В реабилитационном центре Уайт получает известие, как будто дожидавшееся его болезни: новое руководство «Метро» собирается закрыть лабораторию исследования мозга. Помещения пустуют восемь лет – это уже своего рода музей при клинике. Его бывшая команда, не получив финансирования на продолжение работы, переключилась на иные задачи… и, собственно говоря, Уайт в своих опытах с макаками все равно, по сути, уперся в стену. А клинике нужны помещения. Он может забрать из лаборатории все, что хочет, сказали ему. Остальное выбросят. Впрочем, часть материалов уже пришла в негодность – пыльные воспоминания об операциях, которые никто никогда не повторит. Похоже, общество больше не видит смысла в операции, которая спасает голову ценой отказа от неработающего организма.
К весне стал рассыпаться и организм самого Уайта. Его одолевали сразу несколько недугов, включая желудочные кровотечения: однажды его даже пришлось везти в клинику на санитарном вертолете сквозь ночную грозу. Выписавшись домой, Уайт не мог ни водить машину, ни даже ходить без посторонней помощи, и здоровье его неуклонно ухудшалось. Лабораторию уже уничтожили, его заботливо сохраненные коробки заполнили собой три угла в доме у озера. Из всех новостей эта оказалась для Уайта самой горькой. Он надеялся, что в клинике, которой он отдал большую часть жизни, его работу сохранят – пусть хотя бы для музея. Разумеется, какую-то часть сохранили – вернее сказать, применили. При лечении повреждений спинного мозга, инсультов, ишемии и черепно-мозговых травм нейрохирурги по всей стране прибегали к перфузионному охлаждению
[539]. Начало этой методике положили ранние опыты Уайта: изолирование мозга, а до того – перфузия у собак и обезьян. Эта работа продолжится. Без последователей, которые могли бы взять с собой в будущее его протокол пересадки всего организма, единственным достижением Уайта, которое еще не забыли (пусть даже забыли, как он боялся, его самого), оставалась перфузия.

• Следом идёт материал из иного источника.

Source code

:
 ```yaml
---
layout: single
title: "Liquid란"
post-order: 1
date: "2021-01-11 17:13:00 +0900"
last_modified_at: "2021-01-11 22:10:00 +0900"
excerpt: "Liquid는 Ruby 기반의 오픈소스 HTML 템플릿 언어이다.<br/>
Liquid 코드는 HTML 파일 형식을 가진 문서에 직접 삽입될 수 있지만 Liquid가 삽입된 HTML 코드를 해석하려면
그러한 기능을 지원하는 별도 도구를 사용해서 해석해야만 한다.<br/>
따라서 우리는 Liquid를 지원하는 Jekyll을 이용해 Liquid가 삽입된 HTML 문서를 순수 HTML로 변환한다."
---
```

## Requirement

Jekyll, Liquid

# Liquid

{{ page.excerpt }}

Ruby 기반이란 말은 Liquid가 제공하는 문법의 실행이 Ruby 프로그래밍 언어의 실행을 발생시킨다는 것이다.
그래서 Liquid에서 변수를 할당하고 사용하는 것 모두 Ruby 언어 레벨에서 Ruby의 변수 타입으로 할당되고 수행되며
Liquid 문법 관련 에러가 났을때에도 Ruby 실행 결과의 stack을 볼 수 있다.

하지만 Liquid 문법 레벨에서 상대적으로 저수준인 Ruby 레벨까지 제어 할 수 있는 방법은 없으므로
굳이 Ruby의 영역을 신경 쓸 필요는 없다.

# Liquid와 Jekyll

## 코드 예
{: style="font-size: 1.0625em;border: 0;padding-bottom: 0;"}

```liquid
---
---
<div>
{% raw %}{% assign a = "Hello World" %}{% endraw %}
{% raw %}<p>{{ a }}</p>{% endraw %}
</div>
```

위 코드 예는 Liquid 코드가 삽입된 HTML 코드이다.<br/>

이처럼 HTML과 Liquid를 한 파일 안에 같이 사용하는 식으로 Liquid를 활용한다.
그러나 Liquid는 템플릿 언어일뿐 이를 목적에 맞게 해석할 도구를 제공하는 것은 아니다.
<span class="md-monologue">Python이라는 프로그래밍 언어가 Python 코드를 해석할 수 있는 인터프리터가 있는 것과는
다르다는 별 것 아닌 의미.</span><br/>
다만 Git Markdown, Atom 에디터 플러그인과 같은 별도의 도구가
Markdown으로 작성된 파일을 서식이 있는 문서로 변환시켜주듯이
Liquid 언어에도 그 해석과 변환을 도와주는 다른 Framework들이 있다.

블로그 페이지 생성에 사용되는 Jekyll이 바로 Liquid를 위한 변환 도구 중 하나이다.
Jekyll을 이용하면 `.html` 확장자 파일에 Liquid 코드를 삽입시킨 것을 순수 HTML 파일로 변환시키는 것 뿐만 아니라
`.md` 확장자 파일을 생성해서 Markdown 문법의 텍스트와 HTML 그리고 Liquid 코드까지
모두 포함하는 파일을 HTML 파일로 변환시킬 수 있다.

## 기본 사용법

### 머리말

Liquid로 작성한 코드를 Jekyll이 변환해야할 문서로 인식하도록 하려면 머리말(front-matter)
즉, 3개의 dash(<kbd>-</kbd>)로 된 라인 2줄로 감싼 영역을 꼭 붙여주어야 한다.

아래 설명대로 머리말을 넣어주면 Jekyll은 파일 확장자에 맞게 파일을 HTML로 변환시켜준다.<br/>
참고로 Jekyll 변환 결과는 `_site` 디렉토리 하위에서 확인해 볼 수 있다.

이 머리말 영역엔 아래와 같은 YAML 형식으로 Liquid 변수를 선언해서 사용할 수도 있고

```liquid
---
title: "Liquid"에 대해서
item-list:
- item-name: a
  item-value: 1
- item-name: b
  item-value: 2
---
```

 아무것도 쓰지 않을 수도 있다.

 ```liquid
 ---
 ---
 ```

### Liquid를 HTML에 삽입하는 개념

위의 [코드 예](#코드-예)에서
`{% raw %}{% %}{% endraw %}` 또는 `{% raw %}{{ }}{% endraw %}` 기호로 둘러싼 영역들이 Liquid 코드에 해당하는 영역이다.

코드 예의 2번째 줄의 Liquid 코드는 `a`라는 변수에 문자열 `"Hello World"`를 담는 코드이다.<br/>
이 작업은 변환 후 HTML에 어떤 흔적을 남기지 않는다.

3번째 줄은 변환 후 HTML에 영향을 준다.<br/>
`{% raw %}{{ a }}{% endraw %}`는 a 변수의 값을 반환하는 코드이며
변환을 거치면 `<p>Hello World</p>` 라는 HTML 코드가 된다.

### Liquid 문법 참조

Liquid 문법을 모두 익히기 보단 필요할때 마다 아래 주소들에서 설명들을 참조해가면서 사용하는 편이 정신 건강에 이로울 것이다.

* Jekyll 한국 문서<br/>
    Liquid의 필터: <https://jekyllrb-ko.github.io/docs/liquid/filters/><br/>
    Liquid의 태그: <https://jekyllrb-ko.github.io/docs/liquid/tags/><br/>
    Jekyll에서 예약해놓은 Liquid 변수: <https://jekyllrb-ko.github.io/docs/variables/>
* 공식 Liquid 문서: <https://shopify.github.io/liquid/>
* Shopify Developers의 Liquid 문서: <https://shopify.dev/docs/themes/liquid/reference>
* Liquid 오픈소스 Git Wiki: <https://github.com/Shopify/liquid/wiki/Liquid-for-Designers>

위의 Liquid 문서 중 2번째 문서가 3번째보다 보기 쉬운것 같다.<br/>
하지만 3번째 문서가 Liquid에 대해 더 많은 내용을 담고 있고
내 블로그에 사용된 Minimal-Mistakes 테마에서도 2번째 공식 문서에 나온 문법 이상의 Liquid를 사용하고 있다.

Жизнь, говорил Уайт, – это главное, что стоит сохранять. Но теперь, когда его собственная жизнь и карьера неуклонно близились к финалу, он стал больше задумываться о сохранении наследия – и в конце января 2010 года сел за письмо старому другу. С просьбой о помощи.
«Дорогой Боб, – писал несколько дней спустя в ответном послании Джозеф Мюррей, – спасибо за твое продуманное и полезное письмо о Нобелевской премии. Я предприму нужные шаги, которые позволяют действующие правила выдвижения»
[540]. По просьбе друга Мюррей, сам прежде удостоившийся Нобелевской премии, выдвинет кандидатуру Роберта Дж. Уайта – за заслуги перед медициной и выдающийся вклад в науку.